Ken Silva is a ConservativeHome College Columnist winner. He studied Economics and Politics at Kent State University.
It is another long summer for teenagers searching for jobs.
With unemployment for 16 to 19-year-olds hovering around 24 percent—nearly double the rate of 10 years ago and close to the record high 27.6 percent of 2009—teenagers are the hardest-hit demographic among the civilian population.
The massive unemployment rates among teenagers and other unskilled workers can be attributed to—in no small part—minimum wage laws.
Minimum wage laws have popular support because they are viewed as a protection against labor being exploited by capitalists, and as a way to insure a livable income for workers. However, minimum wage laws fail to fulfill these goals for a simple reason: government law cannot change the laws of economics.

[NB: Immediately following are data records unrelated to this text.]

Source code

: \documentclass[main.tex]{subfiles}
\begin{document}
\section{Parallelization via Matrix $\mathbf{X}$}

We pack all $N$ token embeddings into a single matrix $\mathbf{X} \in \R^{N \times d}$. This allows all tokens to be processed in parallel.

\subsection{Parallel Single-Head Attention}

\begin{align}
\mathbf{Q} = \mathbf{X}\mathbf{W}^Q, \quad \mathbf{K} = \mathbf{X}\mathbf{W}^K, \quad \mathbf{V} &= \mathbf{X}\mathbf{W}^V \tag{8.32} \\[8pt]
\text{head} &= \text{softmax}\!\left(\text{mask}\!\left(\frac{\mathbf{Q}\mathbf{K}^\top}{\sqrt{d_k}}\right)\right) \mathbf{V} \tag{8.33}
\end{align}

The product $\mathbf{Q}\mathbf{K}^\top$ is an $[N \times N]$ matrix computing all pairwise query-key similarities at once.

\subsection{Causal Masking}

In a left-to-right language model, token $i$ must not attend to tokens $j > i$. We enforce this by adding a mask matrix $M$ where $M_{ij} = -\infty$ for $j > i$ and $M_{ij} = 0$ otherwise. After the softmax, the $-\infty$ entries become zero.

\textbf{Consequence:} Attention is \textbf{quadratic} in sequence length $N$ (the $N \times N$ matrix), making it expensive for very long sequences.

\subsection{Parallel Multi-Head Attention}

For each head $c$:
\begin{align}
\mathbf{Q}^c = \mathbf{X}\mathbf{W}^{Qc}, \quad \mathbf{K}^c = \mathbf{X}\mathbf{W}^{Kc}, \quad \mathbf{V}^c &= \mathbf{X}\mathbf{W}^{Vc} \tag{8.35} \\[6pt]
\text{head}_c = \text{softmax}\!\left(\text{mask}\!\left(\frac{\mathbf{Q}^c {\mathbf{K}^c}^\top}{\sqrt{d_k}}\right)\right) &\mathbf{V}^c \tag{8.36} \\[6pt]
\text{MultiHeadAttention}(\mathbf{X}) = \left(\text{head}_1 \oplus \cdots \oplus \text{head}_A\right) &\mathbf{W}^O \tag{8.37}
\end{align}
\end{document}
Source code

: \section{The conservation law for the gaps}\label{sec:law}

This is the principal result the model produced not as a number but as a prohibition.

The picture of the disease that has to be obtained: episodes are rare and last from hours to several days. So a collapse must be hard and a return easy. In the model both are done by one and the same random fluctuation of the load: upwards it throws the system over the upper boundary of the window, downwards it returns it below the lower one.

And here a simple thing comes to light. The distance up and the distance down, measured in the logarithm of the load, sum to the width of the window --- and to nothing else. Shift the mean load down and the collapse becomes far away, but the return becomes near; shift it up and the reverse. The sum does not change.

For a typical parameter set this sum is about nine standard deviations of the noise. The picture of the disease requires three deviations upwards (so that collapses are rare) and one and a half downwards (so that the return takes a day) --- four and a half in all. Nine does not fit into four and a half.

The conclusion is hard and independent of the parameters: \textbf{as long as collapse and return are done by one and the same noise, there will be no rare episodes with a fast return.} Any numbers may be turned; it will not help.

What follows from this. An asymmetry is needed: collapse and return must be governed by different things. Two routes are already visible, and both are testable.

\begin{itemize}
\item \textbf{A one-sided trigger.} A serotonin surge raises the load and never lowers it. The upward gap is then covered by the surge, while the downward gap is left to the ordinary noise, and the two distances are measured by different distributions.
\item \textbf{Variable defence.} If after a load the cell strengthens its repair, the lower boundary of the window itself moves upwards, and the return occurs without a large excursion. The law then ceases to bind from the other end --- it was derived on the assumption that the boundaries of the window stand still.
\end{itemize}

Most people understand the law of demand—the law that people will buy more of a good when it is cheaper, and vice versa—when it concerns consumer goods. It is simple to conceive that when government tries to set prices on consumer goods, shortages or surpluses occur in the market. For example, if the government tried to set the price of milk at $10 per gallon, one can imagine that far less milk would be purchased.
However, many of the same people that recognize the absurdity of price controls in the goods market change their position when it comes to the labor market. They fear that without a minimum wage everybody would be making pennies an hour for backbreaking labor. Such fears ignore the fact that a wage is simply the price of one’s labor, and thus wages follow the same economic laws of supply and demand that every other product does.
Imagine a factory worker whose labor was worth $5 an hour to his boss as a press operator. If the government set the minimum wage at $6, what do you think would happen to the worker? It may be possible that his boss is an altruist and loves to lose money keeping him employed, but the most likely scenario is that the worker will lose his job.
Conversely, if the boss tried to pay the worker only $1 an hour for his labor, it is likely that another businessman would outbid him and hire the worker for himself. Henry Ford did this in 1914, when he instituted the “Five Dollar Day” plan. Ford’s $5 dollars a day was far higher than any of his competitors’ wages, and thus attracted the best workers and helped Ford become one of the dominant auto manufacturers of the world.
The most atrocious effect of the minimum wage is not necessarily how many jobs it destroys, but the type of jobs it destroys: low-skilled jobs. Low-skilled workers are often those who can least-afford to lose their jobs—people living close to poverty, as well as those who would rather enter the labor force than go to school.
When such people lose their jobs, it hurts society twofold: first, society loses the productivity of the newly unemployed person’s labor; second, society bears the burden of the unemployed entering the welfare system or taking out student loans that he otherwise would not have taken if he were employed.
President Obama stated in 2009 that he wanted to raise the minimum wage to $9.50 by 2011. While this may score him political points among his supporters—who are seemingly ignorant of the true effects that an increased minimum wage would have on the economy—such a policy would only bring about more unemployment. If Obama and the Congress were sincere about helping the poor and unemployed, they would lower the minimum wage and allow unskilled labor to go back to work.
We have a minimum wage in the UK and it is a bad thing. It has caused wage stagnation, because it is possible to get semi and even skilled labor for peanuts. At the other end of the spectrum it forces the low skilled onto unemployment benefit, as employers source illegal and immigrant workers.
The government also has no choice but to give subsidies to the employed who cannot support themselves and a family on wages that are minimum in every respect. As a result our deficit increases for every minimum wage job that is created.
Like most socialist ideas it traps people in a dependency cycle with the government.
Of course the moment a down turned came, it became impossible for people to price themselves into work. As a result our recovery is even more sluggish than usual.
Minimum wages are a bad idea as they hurt just about everyone.